# YOUR ASSIGNMENT
What are the lines, word for word, from the line with "refactor number-variable: component" up to and including the line with "to be matched" in the records below? Omit the pictures.
============================================================
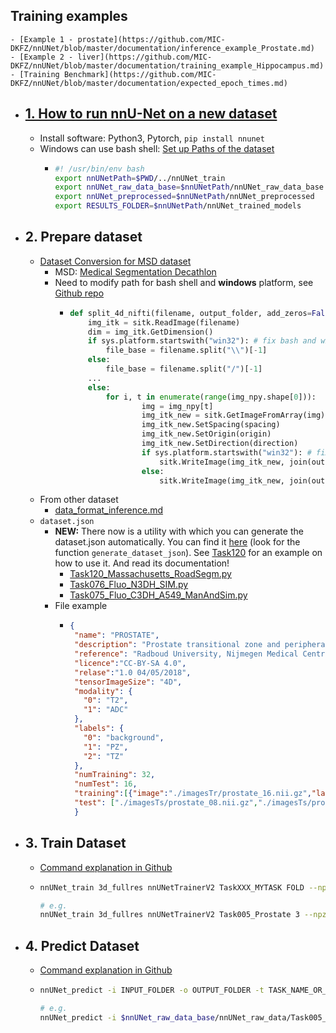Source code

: ## Training examples
	- [Example 1 - prostate](https://github.com/MIC-DKFZ/nnUNet/blob/master/documentation/inference_example_Prostate.md)
	- [Example 2 - liver](https://github.com/MIC-DKFZ/nnUNet/blob/master/documentation/training_example_Hippocampus.md)
	- [Training Benchmark](https://github.com/MIC-DKFZ/nnUNet/blob/master/documentation/expected_epoch_times.md)
- ## [1. How to run nnU-Net on a new dataset](https://github.com/MIC-DKFZ/nnUNet#how-to-run-nnu-net-on-a-new-dataset)
	- Install software: Python3, Pytorch, `pip install nnunet`
	- Windows can use bash shell: [Set up Paths of the dataset](https://github.com/MIC-DKFZ/nnUNet/blob/master/documentation/setting_up_paths.md)
		- ```bash
		  #! /usr/bin/env bash
		  export nnUNetPath=$PWD/../nnUNet_train
		  export nnUNet_raw_data_base=$nnUNetPath/nnUNet_raw_data_base
		  export nnUNet_preprocessed=$nnUNetPath/nnUNet_preprocessed
		  export RESULTS_FOLDER=$nnUNetPath/nnUNet_trained_models
		  ```
- ## 2. Prepare dataset
	- [Dataset Conversion for MSD dataset](https://github.com/MIC-DKFZ/nnUNet/blob/master/documentation/dataset_conversion.md)
		- MSD: [Medical Segmentation Decathlon](http://medicaldecathlon.com/)
		- Need to modify path for bash shell and **windows** platform, see [Github repo](https://github.com/Kexin-Wei/nnUNet)
			- ```python
			  def split_4d_nifti(filename, output_folder, add_zeros=False):
			      img_itk = sitk.ReadImage(filename)
			      dim = img_itk.GetDimension()
			      if sys.platform.startswith("win32"): # fix bash and windows path issue. replace / to \\
			          file_base = filename.split("\\")[-1]
			      else:
			          file_base = filename.split("/")[-1] 
			      ...
			      else:
			          for i, t in enumerate(range(img_npy.shape[0])):
			                  img = img_npy[t]
			                  img_itk_new = sitk.GetImageFromArray(img)
			                  img_itk_new.SetSpacing(spacing)
			                  img_itk_new.SetOrigin(origin)
			                  img_itk_new.SetDirection(direction)
			                  if sys.platform.startswith("win32"): # fix bash and windows path issue. replace / to \\
			                      sitk.WriteImage(img_itk_new, join(output_folder, file_base[:-7] + "_%04.0d.nii.gz" % i).replace("/","\\")) 
			                  else:
			                      sitk.WriteImage(img_itk_new, join(output_folder, file_base[:-7] + "_%04.0d.nii.gz" % i))             
			  ```
	- From other dataset
		- [data_format_inference.md](https://github.com/MIC-DKFZ/nnUNet/blob/master/documentation/data_format_inference.md)
	- `dataset.json`
		- **NEW:** There now is a utility with which you can generate the dataset.json automatically. You can find it [here](https://github.com/MIC-DKFZ/nnUNet/blob/master/nnunet/dataset_conversion/utils.py) (look for the function `generate_dataset_json`). See [Task120](https://github.com/MIC-DKFZ/nnUNet/blob/master/nnunet/dataset_conversion/Task120_Massachusetts_RoadSegm.py) for an example on how to use it. And read its documentation!
			- [Task120_Massachusetts_RoadSegm.py](https://github.com/MIC-DKFZ/nnUNet/blob/master/nnunet/dataset_conversion/Task120_Massachusetts_RoadSegm.py)
			- [Task076_Fluo_N3DH_SIM.py](https://github.com/MIC-DKFZ/nnUNet/blob/master/nnunet/dataset_conversion/Task076_Fluo_N3DH_SIM.py)
			- [Task075_Fluo_C3DH_A549_ManAndSim.py](https://github.com/MIC-DKFZ/nnUNet/blob/master/nnunet/dataset_conversion/Task075_Fluo_C3DH_A549_ManAndSim.py)
		- File example
			- ```json
			  { 
			   "name": "PROSTATE", 
			   "description": "Prostate transitional zone and peripheral zone segmentation",
			   "reference": "Radboud University, Nijmegen Medical Centre",
			   "licence":"CC-BY-SA 4.0",
			   "relase":"1.0 04/05/2018",
			   "tensorImageSize": "4D",
			   "modality": { 
			     "0": "T2", 
			     "1": "ADC"
			   }, 
			   "labels": { 
			     "0": "background", 
			     "1": "PZ", 
			     "2": "TZ"
			   }, 
			   "numTraining": 32, 
			   "numTest": 16,
			   "training":[{"image":"./imagesTr/prostate_16.nii.gz","label":"./labelsTr/prostate_16.nii.gz"},{"image":"./imagesTr/prostate_04.nii.gz","label":"./labelsTr/prostate_04.nii.gz"},...], 
			   "test": ["./imagesTs/prostate_08.nii.gz","./imagesTs/prostate_22.nii.gz","./imagesTs/prostate_30.nii.gz",...]
			   }
			  ```
- ## 3. Train Dataset
	- [Command explanation in Github](https://github.com/MIC-DKFZ/nnUNet#model-training)
	- ```bash
	  nnUNet_train 3d_fullres nnUNetTrainerV2 TaskXXX_MYTASK FOLD --npz
	  
	  # e.g.
	  nnUNet_train 3d_fullres nnUNetTrainerV2 Task005_Prostate 3 --npz
	  
	  ```
- ## 4. Predict Dataset
	- [Command explanation in Github](https://github.com/MIC-DKFZ/nnUNet#run-inference)
	- ```bash
	  nnUNet_predict -i INPUT_FOLDER -o OUTPUT_FOLDER -t TASK_NAME_OR_ID -m CONFIGURATION --save_npz
	  
	  # e.g.
	  nnUNet_predict -i $nnUNet_raw_data_base/nnUNet_raw_data/Task005_Prostate/imagesTs/ -o OUTPUT_DIRECTORY -t 5 -m 3d_fullres
	  ```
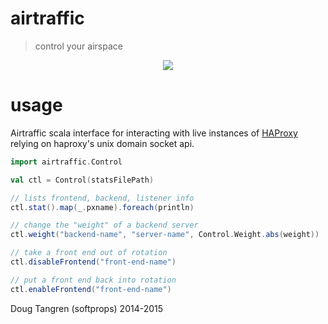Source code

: # airtraffic

> control your airspace

<p align="center">
  <img src="https://gimmebar-assets.s3.amazonaws.com/5355f055a0330.jpg"/>
</p>

# usage

Airtraffic scala interface for interacting with live instances of [HAProxy](http://haproxy.1wt.eu/) relying on haproxy's unix domain socket api.

```scala
import airtraffic.Control

val ctl = Control(statsFilePath)

// lists frontend, backend, listener info
ctl.stat().map(_.pxname).foreach(println)

// change the "weight" of a backend server
ctl.weight("backend-name", "server-name", Control.Weight.abs(weight))

// take a front end out of rotation 
ctl.disableFrontend("front-end-name")

// put a front end back into rotation
ctl.enableFrontend("front-end-name")
```

Doug Tangren (softprops) 2014-2015
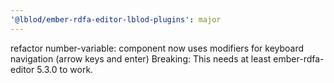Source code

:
 ```yaml
---
'@lblod/ember-rdfa-editor-lblod-plugins': major
---
```


refactor number-variable: component now uses modifiers for keyboard navigation (arrow keys and enter)
Breaking: This needs at least ember-rdfa-editor 5.3.0 to work.

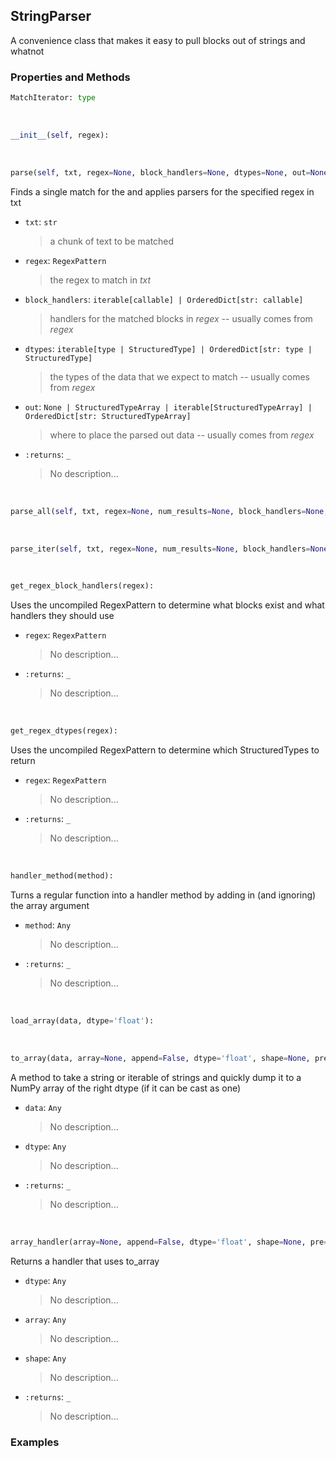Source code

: ## <a id="McUtils.Parsers.StringParser.StringParser">StringParser</a>
A convenience class that makes it easy to pull blocks out of strings and whatnot

### Properties and Methods
```python
MatchIterator: type
```
<a id="McUtils.Parsers.StringParser.StringParser.__init__" class="docs-object-method">&nbsp;</a>
```python
__init__(self, regex): 
```

<a id="McUtils.Parsers.StringParser.StringParser.parse" class="docs-object-method">&nbsp;</a>
```python
parse(self, txt, regex=None, block_handlers=None, dtypes=None, out=None): 
```
Finds a single match for the and applies parsers for the specified regex in txt
- `txt`: `str`
    >a chunk of text to be matched
- `regex`: `RegexPattern`
    >the regex to match in _txt_
- `block_handlers`: `iterable[callable] | OrderedDict[str: callable]`
    >handlers for the matched blocks in _regex_ -- usually comes from _regex_
- `dtypes`: `iterable[type | StructuredType] | OrderedDict[str: type | StructuredType]`
    >the types of the data that we expect to match -- usually comes from _regex_
- `out`: `None | StructuredTypeArray | iterable[StructuredTypeArray] | OrderedDict[str: StructuredTypeArray]`
    >where to place the parsed out data -- usually comes from _regex_
- `:returns`: `_`
    >No description...

<a id="McUtils.Parsers.StringParser.StringParser.parse_all" class="docs-object-method">&nbsp;</a>
```python
parse_all(self, txt, regex=None, num_results=None, block_handlers=None, dtypes=None, out=None): 
```

<a id="McUtils.Parsers.StringParser.StringParser.parse_iter" class="docs-object-method">&nbsp;</a>
```python
parse_iter(self, txt, regex=None, num_results=None, block_handlers=None, dtypes=None): 
```

<a id="McUtils.Parsers.StringParser.StringParser.get_regex_block_handlers" class="docs-object-method">&nbsp;</a>
```python
get_regex_block_handlers(regex): 
```
Uses the uncompiled RegexPattern to determine what blocks exist and what handlers they should use
- `regex`: `RegexPattern`
    >No description...
- `:returns`: `_`
    >No description...

<a id="McUtils.Parsers.StringParser.StringParser.get_regex_dtypes" class="docs-object-method">&nbsp;</a>
```python
get_regex_dtypes(regex): 
```
Uses the uncompiled RegexPattern to determine which StructuredTypes to return
- `regex`: `RegexPattern`
    >No description...
- `:returns`: `_`
    >No description...

<a id="McUtils.Parsers.StringParser.StringParser.handler_method" class="docs-object-method">&nbsp;</a>
```python
handler_method(method): 
```
Turns a regular function into a handler method by adding in (and ignoring) the array argument
- `method`: `Any`
    >No description...
- `:returns`: `_`
    >No description...

<a id="McUtils.Parsers.StringParser.StringParser.load_array" class="docs-object-method">&nbsp;</a>
```python
load_array(data, dtype='float'): 
```

<a id="McUtils.Parsers.StringParser.StringParser.to_array" class="docs-object-method">&nbsp;</a>
```python
to_array(data, array=None, append=False, dtype='float', shape=None, pre=None): 
```
A method to take a string or iterable of strings and quickly dump it to a NumPy array of the right dtype (if it can be cast as one)
- `data`: `Any`
    >No description...
- `dtype`: `Any`
    >No description...
- `:returns`: `_`
    >No description...

<a id="McUtils.Parsers.StringParser.StringParser.array_handler" class="docs-object-method">&nbsp;</a>
```python
array_handler(array=None, append=False, dtype='float', shape=None, pre=None): 
```
Returns a handler that uses to_array
- `dtype`: `Any`
    >No description...
- `array`: `Any`
    >No description...
- `shape`: `Any`
    >No description...
- `:returns`: `_`
    >No description...

### Examples


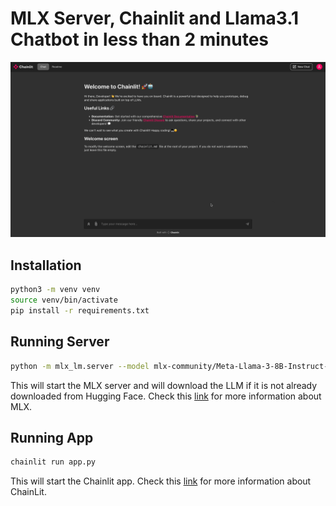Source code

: # MLX Server, Chainlit and Llama3.1 Chatbot in less than 2 minutes

![MLX Server Chainlit Demo](mlx-chainlit.gif)

## Installation

```bash
python3 -m venv venv
source venv/bin/activate
pip install -r requirements.txt
```

## Running Server

```bash
python -m mlx_lm.server --model mlx-community/Meta-Llama-3-8B-Instruct-4bit --log-level DEBUG
```

This will start the MLX server and will download the LLM if it is not already downloaded from Hugging Face.
Check this [link](https://www.mlxserver.com/) for more information about MLX.

## Running App

```bash
chainlit run app.py
```

This will start the Chainlit app. Check this [link](https://docs.chainlit.io/get-started/overview) for more information about ChainLit.
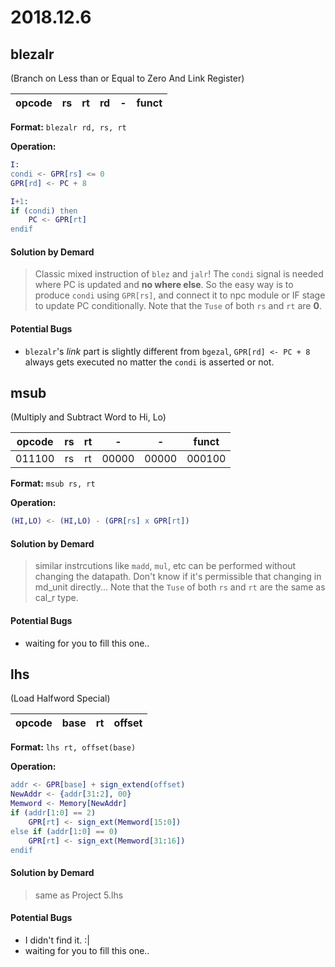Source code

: # 2018.12.6

## blezalr
(Branch on Less than or Equal to Zero And Link Register)

| opcode | rs | rt | rd | - | funct | 
| :-: | :-: | :-: | :-: | :-: | :-: |

**Format:** `blezalr rd, rs, rt`

**Operation:**
```erl
I:
condi <- GPR[rs] <= 0
GPR[rd] <- PC + 8

I+1:
if (condi) then
    PC <- GPR[rt]
endif
```
#### Solution by Demard
> Classic mixed instruction of `blez` and `jalr`!
> The `condi` signal is needed where PC is updated and **no where else**. So the easy way is to produce `condi` using `GPR[rs]`, and connect it to npc module or IF stage to update PC conditionally. 
> Note that the `Tuse` of both `rs` and `rt` are **0**.
#### Potential Bugs
  - `blezalr`'s *link* part is slightly different from `bgezal`, `GPR[rd] <- PC + 8` always gets executed no matter the `condi` is asserted or not.

## msub
(Multiply and Subtract Word to Hi, Lo)

| opcode | rs | rt | - | - | funct |
| :-: | :-: | :-: | :-: | :-: | :-: |
| 011100 | rs | rt | 00000 | 00000 | 000100 |

**Format:** `msub rs, rt`

**Operation:**
```erl
(HI,LO) <- (HI,LO) - (GPR[rs] x GPR[rt])
```
#### Solution by Demard
> similar instrcutions like `madd`, `mul`, etc can be performed without changing the datapath.
> Don't know if it's permissible that changing in md_unit directly...
> Note that the `Tuse` of both `rs` and `rt` are the same as cal_r type.
#### Potential Bugs
  - waiting for you to fill this one..

## lhs
(Load Halfword Special)

| opcode | base | rt | offset |
| :-: | :-: | :-: | :-: |

**Format:** `lhs rt, offset(base)`

**Operation:**
```erl
addr <- GPR[base] + sign_extend(offset)
NewAddr <- {addr[31:2], 00}
Memword <- Memory[NewAddr]
if (addr[1:0] == 2)
    GPR[rt] <- sign_ext(Memword[15:0])
else if (addr[1:0] == 0)
    GPR[rt] <- sign_ext(Memword[31:16])
endif
```
#### Solution by Demard
> same as Project 5.lhs

#### Potential Bugs
  - I didn't find it. :| 
  - waiting for you to fill this one..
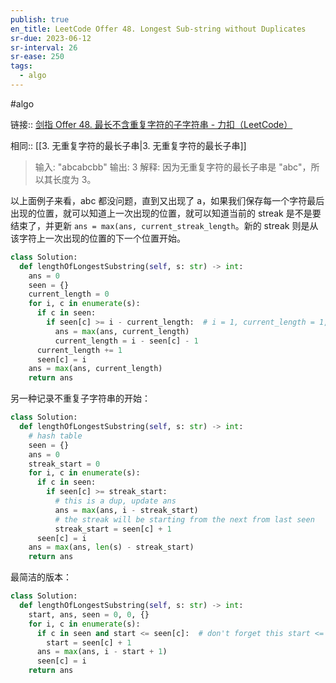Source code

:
 ```yaml
---
publish: true
en_title: LeetCode Offer 48. Longest Sub-string without Duplicates
sr-due: 2023-06-12
sr-interval: 26
sr-ease: 250
tags:
  - algo
---
```



#algo

链接:: [剑指 Offer 48. 最长不含重复字符的子字符串 - 力扣（LeetCode）](https://leetcode.cn/problems/zui-chang-bu-han-zhong-fu-zi-fu-de-zi-zi-fu-chuan-lcof/)

相同:: [[3. 无重复字符的最长子串|3. 无重复字符的最长子串]]

> 输入: "abcabcbb"
> 输出: 3 
> 解释: 因为无重复字符的最长子串是 "abc"，所以其长度为 3。

以上面例子来看，abc 都没问题，直到又出现了 a，如果我们保存每一个字符最后出现的位置，就可以知道上一次出现的位置，就可以知道当前的 streak 是不是要结束了，并更新 `ans = max(ans, current_streak_length`。新的 streak 则是从该字符上一次出现的位置的下一个位置开始。

```python
class Solution:
  def lengthOfLongestSubstring(self, s: str) -> int:
    ans = 0
    seen = {}
    current_length = 0
    for i, c in enumerate(s):
      if c in seen:
        if seen[c] >= i - current_length:  # i = 1, current_length = 1, seen[c] = 0
          ans = max(ans, current_length)
          current_length = i - seen[c] - 1
      current_length += 1
      seen[c] = i
    ans = max(ans, current_length)
    return ans
```

另一种记录不重复子字符串的开始：

```python
class Solution:
  def lengthOfLongestSubstring(self, s: str) -> int:
    # hash table
    seen = {}
    ans = 0
    streak_start = 0
    for i, c in enumerate(s):
      if c in seen:
        if seen[c] >= streak_start:
          # this is a dup, update ans
          ans = max(ans, i - streak_start)
          # the streak will be starting from the next from last seen
          streak_start = seen[c] + 1
      seen[c] = i
    ans = max(ans, len(s) - streak_start)
    return ans
```

最简洁的版本：

```python
class Solution:
  def lengthOfLongestSubstring(self, s: str) -> int:
    start, ans, seen = 0, 0, {}
    for i, c in enumerate(s):
      if c in seen and start <= seen[c]:  # don't forget this start <= seen[c]
        start = seen[c] + 1
      ans = max(ans, i - start + 1)
      seen[c] = i
    return ans
```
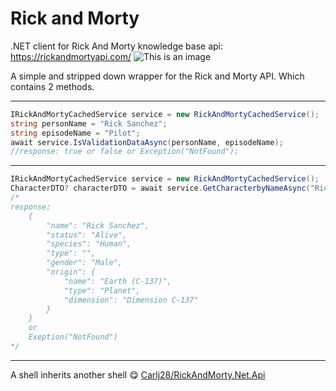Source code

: # Rick and Morty 
.NET client for Rick And Morty knowledge base api: https://rickandmortyapi.com/
![This is an image](https://upload.wikimedia.org/wikipedia/ru/thumb/c/c8/Rick_and_Morty_logo.png/640px-Rick_and_Morty_logo.png)

A simple and stripped down wrapper for the Rick and Morty API. 
Which contains 2 methods.

---
```cs
IRickAndMortyCachedService service = new RickAndMortyCachedService();
string personName = "Rick Sanchez";
string episodeName = "Pilot";
await service.IsValidationDataAsync(personName, episodeName);
//response: true or false or Exception("NotFound");
```

---
```cs
IRickAndMortyCachedService service = new RickAndMortyCachedService();
CharacterDTO? characterDTO = await service.GetCharacterbyNameAsync("Rick Sanchez");
/* 
response: 
    {   
        "name": "Rick Sanchez",
        "status": "Alive",
        "species": "Human",
        "type": "",
        "gender": "Male",
        "origin": {
            "name": "Earth (C-137)",
            "type": "Planet",
            "dimension": "Dimension C-137"
        }
    }
    or
    Exeption("NotFound")
*/
```
---

A shell inherits another shell :yum:
[Carlj28/RickAndMorty.Net.Api](https://github.com/Carlj28/RickAndMorty.Net.Api)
============================================================
# TASK RESULT
refactor number-variable: component now uses modifiers for keyboard navigation (arrow keys and enter)
Breaking: This needs at least ember-rdfa-editor 5.3.0 to work.

Source code

: ## <a id="McUtils.Parsers.StringParser.StringParser">StringParser</a>
A convenience class that makes it easy to pull blocks out of strings and whatnot

### Properties and Methods
```python
MatchIterator: type
```
<a id="McUtils.Parsers.StringParser.StringParser.__init__" class="docs-object-method">&nbsp;</a>
```python
__init__(self, regex): 
```

<a id="McUtils.Parsers.StringParser.StringParser.parse" class="docs-object-method">&nbsp;</a>
```python
parse(self, txt, regex=None, block_handlers=None, dtypes=None, out=None): 
```
Finds a single match for the and applies parsers for the specified regex in txt
- `txt`: `str`
    >a chunk of text to be matched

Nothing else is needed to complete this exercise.